Ele sabe. Não escondi as minhas intenções. Deves compreender que o doutor Rodrigo não me leva a sério ou, melhor, a burguesia não nos leva a sério. Acham que estamos brincando.

É nisso que está toda a vantagem de voces: a irresponsabilidade nacional. Oh! somos todos bons moços, nada é sério, ninguém mata ninguém, o país foi descoberto por acaso, a abolição decretada porque a princesa Isabel tinha bom coração, a República proclamada porque enpurraram o Deodoro. Tudo termina em abraços, em Carnaval… porque é sabido que brasileiro tem bom coração…

Stein parecia escutá-lo sem interesse.

Vou te dizer uma coisa, Bandeira. Componho e imprimo estes artigos de jornal e boletins como se tudo fosse literatura infantil, sabes? Contos da carochinha. É por isso que faço este trabalho sem problemas de consciência.

Em suma, todos os meios servem a voces, contanto que levem à ditadura do proletariado, não?

E por que não? ´Um comunista deve estar preparado para fazer todos os sacrifícios e, se necessário, recorrer mesmo a toda espécie de estratagema, usar métodos ilegítimos, esconder a verdade, a fim de penetrar nos sindicatos e permanecer neles, levando avante a obra revolucionária.` Sabes quem disse isto? Lênin.

De sorte que para voces não existe ética nem moral…

Claro que existe. Só que nada tem a ver com a ética e a moral da burguesia. Nossa moral e nossa ética estão a serviço da causa do proletariado, da luta de classes. Em suma, para nós é moral e ético tudo o que nos ajudar a destruir o regime capitalista explorador, a unir o proletariado do mundo e, consequentemente, a criar a sociedade comunista do futuro. Não te parece lógico?

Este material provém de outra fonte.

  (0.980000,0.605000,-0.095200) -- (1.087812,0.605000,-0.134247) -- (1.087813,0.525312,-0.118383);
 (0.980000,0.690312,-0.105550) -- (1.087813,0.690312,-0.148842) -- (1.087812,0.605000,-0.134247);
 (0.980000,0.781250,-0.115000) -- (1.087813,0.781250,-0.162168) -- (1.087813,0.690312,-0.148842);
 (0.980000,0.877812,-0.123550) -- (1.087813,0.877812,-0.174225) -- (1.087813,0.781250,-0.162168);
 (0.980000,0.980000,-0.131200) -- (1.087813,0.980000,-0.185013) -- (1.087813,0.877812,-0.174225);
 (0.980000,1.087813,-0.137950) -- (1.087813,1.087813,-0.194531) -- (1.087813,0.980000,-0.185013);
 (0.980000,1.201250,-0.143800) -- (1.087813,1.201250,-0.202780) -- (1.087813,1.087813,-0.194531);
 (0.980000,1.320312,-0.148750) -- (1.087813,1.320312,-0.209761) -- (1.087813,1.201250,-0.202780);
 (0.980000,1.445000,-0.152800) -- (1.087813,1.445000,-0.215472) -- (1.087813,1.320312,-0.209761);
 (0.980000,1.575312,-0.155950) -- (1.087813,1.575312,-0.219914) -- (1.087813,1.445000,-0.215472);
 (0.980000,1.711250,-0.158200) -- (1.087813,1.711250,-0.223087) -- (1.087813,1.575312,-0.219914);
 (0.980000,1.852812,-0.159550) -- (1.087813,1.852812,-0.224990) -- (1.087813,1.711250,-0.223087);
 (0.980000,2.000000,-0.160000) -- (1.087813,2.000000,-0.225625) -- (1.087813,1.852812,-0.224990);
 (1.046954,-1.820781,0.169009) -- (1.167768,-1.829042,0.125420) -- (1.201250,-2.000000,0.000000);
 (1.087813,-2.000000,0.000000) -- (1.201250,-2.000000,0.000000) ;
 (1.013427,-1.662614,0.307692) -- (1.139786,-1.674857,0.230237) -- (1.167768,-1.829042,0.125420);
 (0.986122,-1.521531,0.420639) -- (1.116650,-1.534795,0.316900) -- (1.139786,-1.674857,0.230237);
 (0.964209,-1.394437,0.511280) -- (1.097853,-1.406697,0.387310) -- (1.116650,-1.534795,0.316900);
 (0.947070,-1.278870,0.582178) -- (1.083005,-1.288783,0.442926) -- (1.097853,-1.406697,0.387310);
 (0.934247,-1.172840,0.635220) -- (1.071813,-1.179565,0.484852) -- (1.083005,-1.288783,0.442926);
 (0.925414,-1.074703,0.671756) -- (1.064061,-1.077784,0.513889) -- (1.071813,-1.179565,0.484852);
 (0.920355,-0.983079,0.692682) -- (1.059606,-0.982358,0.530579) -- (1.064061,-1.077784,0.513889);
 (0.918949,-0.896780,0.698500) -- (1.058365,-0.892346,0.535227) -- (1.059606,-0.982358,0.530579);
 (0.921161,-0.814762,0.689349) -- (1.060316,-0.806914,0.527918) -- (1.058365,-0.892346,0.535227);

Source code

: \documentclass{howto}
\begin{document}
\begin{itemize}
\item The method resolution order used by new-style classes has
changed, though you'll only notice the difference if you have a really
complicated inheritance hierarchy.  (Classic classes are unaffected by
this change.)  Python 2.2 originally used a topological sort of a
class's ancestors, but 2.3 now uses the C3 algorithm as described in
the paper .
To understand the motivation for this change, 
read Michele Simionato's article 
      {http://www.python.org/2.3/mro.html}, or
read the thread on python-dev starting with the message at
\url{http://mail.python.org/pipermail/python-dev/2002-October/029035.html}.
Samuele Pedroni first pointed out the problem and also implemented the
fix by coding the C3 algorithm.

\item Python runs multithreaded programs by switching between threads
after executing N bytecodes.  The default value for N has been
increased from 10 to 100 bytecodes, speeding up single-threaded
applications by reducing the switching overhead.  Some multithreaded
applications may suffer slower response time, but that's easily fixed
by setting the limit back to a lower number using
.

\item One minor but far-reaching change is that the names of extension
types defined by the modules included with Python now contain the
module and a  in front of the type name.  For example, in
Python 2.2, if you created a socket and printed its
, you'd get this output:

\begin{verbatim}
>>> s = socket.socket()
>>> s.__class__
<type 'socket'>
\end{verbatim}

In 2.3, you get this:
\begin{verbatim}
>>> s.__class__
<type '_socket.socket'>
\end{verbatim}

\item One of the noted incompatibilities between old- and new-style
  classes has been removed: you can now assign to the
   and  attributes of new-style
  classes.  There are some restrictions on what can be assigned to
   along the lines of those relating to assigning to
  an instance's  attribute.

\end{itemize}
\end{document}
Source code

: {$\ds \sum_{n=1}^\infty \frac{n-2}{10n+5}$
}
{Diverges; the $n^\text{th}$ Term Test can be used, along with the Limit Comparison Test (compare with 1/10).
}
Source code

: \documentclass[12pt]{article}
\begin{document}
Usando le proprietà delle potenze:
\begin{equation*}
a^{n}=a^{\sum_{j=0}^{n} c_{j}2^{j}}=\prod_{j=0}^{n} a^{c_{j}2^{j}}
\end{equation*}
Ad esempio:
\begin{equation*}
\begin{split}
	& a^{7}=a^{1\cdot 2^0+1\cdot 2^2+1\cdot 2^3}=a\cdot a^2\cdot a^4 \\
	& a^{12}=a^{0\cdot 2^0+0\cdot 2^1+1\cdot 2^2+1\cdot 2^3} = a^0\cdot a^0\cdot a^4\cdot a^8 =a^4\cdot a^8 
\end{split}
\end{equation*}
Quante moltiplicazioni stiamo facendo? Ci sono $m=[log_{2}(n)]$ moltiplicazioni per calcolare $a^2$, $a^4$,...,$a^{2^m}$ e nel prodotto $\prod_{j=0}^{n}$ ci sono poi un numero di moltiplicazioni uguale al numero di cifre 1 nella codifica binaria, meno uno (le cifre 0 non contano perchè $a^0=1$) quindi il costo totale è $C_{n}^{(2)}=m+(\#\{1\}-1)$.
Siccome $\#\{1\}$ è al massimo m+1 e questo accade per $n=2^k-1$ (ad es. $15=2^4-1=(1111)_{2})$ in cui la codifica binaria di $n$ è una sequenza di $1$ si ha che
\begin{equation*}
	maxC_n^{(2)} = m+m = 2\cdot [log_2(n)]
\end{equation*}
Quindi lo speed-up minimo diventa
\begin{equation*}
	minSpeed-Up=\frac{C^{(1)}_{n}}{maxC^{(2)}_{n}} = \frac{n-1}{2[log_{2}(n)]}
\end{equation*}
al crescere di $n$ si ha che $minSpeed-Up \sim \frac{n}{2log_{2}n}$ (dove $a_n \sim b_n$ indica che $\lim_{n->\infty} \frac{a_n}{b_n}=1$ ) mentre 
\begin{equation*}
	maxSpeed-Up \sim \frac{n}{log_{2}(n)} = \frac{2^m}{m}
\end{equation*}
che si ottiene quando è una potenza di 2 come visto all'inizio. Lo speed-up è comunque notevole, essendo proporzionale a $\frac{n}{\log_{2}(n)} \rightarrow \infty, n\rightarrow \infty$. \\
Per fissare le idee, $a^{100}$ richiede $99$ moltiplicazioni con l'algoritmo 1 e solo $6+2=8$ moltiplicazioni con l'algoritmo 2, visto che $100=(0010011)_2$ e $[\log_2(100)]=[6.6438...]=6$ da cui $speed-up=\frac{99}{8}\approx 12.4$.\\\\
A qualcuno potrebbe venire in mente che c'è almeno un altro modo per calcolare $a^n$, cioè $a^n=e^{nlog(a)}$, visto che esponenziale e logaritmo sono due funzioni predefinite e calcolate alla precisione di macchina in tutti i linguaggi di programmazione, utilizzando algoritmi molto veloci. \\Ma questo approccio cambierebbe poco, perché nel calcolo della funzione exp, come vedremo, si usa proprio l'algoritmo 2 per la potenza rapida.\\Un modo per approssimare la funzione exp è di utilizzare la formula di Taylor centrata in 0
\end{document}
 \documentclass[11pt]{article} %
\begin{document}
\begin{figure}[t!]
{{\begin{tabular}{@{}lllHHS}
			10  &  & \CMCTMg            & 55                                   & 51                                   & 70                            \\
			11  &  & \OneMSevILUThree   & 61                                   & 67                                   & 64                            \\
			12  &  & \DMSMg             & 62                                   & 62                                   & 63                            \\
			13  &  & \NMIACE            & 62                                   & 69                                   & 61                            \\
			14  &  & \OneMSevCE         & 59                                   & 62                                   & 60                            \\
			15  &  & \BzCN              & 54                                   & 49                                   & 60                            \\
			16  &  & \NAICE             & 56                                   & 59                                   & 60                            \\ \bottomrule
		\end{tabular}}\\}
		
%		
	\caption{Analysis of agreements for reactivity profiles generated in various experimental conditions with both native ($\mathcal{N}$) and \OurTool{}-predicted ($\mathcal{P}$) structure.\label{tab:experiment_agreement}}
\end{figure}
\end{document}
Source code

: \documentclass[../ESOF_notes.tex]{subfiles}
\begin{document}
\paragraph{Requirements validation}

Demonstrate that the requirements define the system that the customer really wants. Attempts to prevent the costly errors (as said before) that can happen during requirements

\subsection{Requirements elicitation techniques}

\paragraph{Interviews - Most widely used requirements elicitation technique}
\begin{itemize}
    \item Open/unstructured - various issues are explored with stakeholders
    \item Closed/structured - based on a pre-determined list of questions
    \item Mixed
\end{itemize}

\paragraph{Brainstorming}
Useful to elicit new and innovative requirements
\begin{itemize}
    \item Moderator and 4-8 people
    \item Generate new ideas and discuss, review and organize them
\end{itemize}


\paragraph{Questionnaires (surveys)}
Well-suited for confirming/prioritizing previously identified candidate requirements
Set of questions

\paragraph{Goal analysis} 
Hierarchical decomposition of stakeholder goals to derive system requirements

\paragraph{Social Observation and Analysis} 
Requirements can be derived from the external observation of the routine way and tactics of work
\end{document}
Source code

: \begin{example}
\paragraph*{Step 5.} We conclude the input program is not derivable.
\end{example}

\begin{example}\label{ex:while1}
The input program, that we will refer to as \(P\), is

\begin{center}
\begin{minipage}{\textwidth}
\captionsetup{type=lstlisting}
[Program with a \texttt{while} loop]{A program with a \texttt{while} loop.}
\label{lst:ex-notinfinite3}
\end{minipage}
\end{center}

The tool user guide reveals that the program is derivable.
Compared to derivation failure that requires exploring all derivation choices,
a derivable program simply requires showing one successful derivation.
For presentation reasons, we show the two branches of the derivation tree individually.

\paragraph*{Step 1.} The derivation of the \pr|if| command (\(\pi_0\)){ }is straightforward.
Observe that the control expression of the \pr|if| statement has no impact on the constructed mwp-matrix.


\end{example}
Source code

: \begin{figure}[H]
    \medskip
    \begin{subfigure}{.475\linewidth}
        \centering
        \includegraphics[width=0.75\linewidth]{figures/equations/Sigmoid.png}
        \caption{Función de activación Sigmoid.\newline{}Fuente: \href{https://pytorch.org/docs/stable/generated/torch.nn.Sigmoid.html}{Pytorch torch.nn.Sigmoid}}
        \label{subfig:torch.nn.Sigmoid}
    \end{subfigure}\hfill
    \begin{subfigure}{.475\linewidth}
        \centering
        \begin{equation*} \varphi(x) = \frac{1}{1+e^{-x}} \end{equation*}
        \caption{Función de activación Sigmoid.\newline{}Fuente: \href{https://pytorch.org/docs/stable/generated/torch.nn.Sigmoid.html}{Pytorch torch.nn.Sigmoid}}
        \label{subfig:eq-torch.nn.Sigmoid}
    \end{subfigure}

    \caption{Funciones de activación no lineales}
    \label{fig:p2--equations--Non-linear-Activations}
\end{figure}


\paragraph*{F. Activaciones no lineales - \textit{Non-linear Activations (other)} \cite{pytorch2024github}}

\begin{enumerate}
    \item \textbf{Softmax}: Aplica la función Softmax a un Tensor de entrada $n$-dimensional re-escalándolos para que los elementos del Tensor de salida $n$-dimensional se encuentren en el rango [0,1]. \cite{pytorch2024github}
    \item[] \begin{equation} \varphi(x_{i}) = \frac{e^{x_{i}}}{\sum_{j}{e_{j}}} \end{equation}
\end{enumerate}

Roque cuspiu fora o toco de cigarro.

Não estou certo disso.

(Érico Verissimo – O tempo e o vento – Parte III, vol. 1 O Arquipélago, Edição comemorativa do Centenário de Érico Verissimo, Cia. das Letras, SP, 2005 )

“Felicidade”

Felicidade é a certeza de que nossa vida não está se passando inutilmente.

Érico Veríssimo

Eu queria fazer um livro não da vida como ela é, mas como eu queria que ela fosse. Um livro para a gente pegar e ler quando quisesse esquecer a vida real… Eu entendo a Arte como sendo uma errata da vida. A página tal, onde se lê isto, leia-se aquilo…

Érico Veríssimo in “Um Lugar ao Sol”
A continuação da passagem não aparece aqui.